Do you eat few vegetables? It’s a gene’s fault


Do you eat few vegetables? It’s a gene’s fault

If you don’t like eating vegetables and eat little of them, a gene in your DNA could be to blame, the study by the American Heart Association reveals.

Winter is time for hot soups and vegetables, but not everyone can enjoy these plant-based comfort foods. If you are among those who eat few vegetables , however, do not feel too guilty:DNA influences the way we perceive tasteto cause your defection would be a gene, able to make vegetables less palatable, because it is capable of increasing the sensitivity to the bitter taste of some substances contained in them . This was revealed by a study by the American Heart Association of Philadelphia, which discovered how DNA influences the way we taste, one of the most important factors in choosing food. The gene in question is identified by the code TAS2R38, which helps us to perceive the bitter taste and of which there are two versions, classified as PAV and AVI. Those who have 2 copies of PAV in their DNA are very sensitive to the bitterness of certain substances, contained for example in vegetables such as broccoli or even in the antioxidants of dark chocolate or coffee. On the other hand, those who have 2 copies of the AVI version feel very little of this taste, while those who, finally, have a copy of each version, have a more balanced and median perception of the bitterness.

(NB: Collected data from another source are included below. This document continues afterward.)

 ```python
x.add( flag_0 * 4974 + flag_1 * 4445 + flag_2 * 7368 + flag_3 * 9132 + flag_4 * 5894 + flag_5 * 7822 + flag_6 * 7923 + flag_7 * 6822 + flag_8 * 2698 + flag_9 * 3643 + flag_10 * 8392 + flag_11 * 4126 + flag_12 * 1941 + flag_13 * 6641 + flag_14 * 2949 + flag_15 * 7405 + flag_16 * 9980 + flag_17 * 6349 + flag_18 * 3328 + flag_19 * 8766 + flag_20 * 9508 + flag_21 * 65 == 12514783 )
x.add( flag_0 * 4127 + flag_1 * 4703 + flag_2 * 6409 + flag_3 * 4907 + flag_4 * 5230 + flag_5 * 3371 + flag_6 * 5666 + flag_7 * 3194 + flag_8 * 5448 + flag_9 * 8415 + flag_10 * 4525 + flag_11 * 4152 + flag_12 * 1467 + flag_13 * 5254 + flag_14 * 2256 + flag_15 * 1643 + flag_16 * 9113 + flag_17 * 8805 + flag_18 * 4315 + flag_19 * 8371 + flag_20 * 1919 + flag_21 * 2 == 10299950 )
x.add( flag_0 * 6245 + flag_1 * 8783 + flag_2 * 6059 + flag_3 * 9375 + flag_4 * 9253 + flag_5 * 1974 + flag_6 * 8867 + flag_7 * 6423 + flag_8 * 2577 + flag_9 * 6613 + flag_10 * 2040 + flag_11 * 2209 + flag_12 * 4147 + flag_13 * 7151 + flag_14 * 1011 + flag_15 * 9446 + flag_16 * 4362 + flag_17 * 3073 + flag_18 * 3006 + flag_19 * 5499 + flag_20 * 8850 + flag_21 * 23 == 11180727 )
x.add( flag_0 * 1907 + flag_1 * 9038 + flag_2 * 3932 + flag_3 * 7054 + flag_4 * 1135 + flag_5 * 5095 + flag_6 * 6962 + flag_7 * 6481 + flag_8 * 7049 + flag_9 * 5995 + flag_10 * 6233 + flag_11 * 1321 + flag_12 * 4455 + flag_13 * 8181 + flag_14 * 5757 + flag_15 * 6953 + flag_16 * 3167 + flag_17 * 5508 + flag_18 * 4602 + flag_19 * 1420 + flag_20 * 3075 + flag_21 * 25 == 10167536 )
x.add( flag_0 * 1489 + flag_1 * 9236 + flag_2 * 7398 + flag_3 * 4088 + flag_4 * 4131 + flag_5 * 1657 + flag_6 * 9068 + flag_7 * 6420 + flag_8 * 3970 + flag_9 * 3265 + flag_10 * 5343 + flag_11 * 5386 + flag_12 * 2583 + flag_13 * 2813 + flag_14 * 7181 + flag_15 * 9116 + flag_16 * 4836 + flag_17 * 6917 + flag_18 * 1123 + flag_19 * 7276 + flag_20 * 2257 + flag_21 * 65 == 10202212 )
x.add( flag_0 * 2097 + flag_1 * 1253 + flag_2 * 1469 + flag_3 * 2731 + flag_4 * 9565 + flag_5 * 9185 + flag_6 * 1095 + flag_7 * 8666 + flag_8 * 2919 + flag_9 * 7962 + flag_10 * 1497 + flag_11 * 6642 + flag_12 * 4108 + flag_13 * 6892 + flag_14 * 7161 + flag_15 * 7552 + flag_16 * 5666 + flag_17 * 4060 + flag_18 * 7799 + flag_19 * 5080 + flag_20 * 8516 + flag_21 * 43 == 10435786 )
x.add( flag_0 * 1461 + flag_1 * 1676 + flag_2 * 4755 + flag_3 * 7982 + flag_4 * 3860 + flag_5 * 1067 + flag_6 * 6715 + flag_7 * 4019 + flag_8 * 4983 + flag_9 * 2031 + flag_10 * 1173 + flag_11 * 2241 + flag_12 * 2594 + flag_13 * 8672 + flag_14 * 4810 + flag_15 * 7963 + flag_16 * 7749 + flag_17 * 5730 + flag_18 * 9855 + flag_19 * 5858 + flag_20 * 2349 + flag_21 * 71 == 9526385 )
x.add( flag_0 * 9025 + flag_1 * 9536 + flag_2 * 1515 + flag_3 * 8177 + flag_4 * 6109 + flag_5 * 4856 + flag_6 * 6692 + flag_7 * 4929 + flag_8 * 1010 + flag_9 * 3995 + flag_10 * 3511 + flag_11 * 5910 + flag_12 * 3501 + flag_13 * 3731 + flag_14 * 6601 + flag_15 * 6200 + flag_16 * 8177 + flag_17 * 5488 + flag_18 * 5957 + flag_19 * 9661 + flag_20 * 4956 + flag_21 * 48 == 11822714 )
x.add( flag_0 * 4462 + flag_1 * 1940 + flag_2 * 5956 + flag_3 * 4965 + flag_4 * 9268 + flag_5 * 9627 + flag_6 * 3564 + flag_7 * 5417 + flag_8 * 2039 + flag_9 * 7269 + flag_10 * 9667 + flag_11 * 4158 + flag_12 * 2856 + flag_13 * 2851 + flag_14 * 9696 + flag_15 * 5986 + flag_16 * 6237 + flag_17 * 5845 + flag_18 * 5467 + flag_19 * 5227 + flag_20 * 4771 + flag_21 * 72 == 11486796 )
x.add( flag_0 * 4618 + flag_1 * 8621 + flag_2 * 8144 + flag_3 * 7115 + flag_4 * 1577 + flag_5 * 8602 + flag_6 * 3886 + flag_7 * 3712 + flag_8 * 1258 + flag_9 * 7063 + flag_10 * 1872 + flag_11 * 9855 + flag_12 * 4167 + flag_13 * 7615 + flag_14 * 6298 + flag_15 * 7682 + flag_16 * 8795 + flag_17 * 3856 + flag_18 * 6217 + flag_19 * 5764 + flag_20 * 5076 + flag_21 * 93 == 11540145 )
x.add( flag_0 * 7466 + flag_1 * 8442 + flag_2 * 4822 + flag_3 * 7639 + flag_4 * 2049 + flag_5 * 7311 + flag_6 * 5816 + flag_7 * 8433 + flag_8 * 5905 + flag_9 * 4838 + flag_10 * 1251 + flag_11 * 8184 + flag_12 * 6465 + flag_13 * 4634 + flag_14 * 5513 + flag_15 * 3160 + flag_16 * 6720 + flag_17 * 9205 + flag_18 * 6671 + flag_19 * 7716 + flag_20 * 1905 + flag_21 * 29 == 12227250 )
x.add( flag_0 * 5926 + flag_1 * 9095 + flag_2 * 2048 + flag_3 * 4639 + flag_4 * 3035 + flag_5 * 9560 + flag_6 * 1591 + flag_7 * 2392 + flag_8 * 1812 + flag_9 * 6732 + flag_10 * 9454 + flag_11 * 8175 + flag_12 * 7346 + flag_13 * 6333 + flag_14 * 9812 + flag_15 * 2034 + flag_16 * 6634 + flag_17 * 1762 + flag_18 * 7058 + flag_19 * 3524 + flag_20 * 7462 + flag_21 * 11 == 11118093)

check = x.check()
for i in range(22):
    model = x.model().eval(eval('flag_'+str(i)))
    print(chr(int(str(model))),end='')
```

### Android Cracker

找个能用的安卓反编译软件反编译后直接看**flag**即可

In the study , the experts compared the food diary of 175 adults , divided according to the quantity and variety of vegetables usually consumed. They analyzed their DNA to see which of the two versions of the gene they had. The results showed that carriers of 2 copies of PAV, more sensitive to bitterness, were 3 times as much in the group of people with low consumption of vegetables.

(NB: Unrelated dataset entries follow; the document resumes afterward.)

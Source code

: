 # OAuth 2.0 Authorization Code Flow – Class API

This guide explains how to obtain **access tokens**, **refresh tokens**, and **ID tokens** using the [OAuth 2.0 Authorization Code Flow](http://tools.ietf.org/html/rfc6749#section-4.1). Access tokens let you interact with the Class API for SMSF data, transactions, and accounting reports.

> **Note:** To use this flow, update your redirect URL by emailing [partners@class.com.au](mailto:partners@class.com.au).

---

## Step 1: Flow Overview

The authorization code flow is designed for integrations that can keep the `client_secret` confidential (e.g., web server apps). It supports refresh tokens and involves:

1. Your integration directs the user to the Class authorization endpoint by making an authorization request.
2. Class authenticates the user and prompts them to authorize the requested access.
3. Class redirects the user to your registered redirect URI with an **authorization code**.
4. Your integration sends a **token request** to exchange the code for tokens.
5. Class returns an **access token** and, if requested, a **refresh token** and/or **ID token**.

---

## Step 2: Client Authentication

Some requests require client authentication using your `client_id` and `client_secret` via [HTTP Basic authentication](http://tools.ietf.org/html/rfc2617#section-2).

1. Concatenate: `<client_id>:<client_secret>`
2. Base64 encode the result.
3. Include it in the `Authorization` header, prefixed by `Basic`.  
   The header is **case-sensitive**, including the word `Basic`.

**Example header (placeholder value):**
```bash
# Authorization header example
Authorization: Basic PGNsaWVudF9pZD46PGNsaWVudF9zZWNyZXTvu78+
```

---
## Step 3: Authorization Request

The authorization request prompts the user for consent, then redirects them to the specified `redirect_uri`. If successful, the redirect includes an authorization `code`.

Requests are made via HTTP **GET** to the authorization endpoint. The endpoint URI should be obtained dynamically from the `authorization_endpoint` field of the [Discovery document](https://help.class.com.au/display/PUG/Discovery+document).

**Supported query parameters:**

This would explain, scholars say, individual food choices, whether they are more or less healthy. In fact, this flu could dissuade some from consuming vegetables that are good for the heart. ” We hope to use genetic information – concludes Jennifer Smith , author of the study – to discover the most acceptable vegetables for the taste of different people and also to identify the spices that can mask the bitter taste and make vegetables acceptable to all. palates “.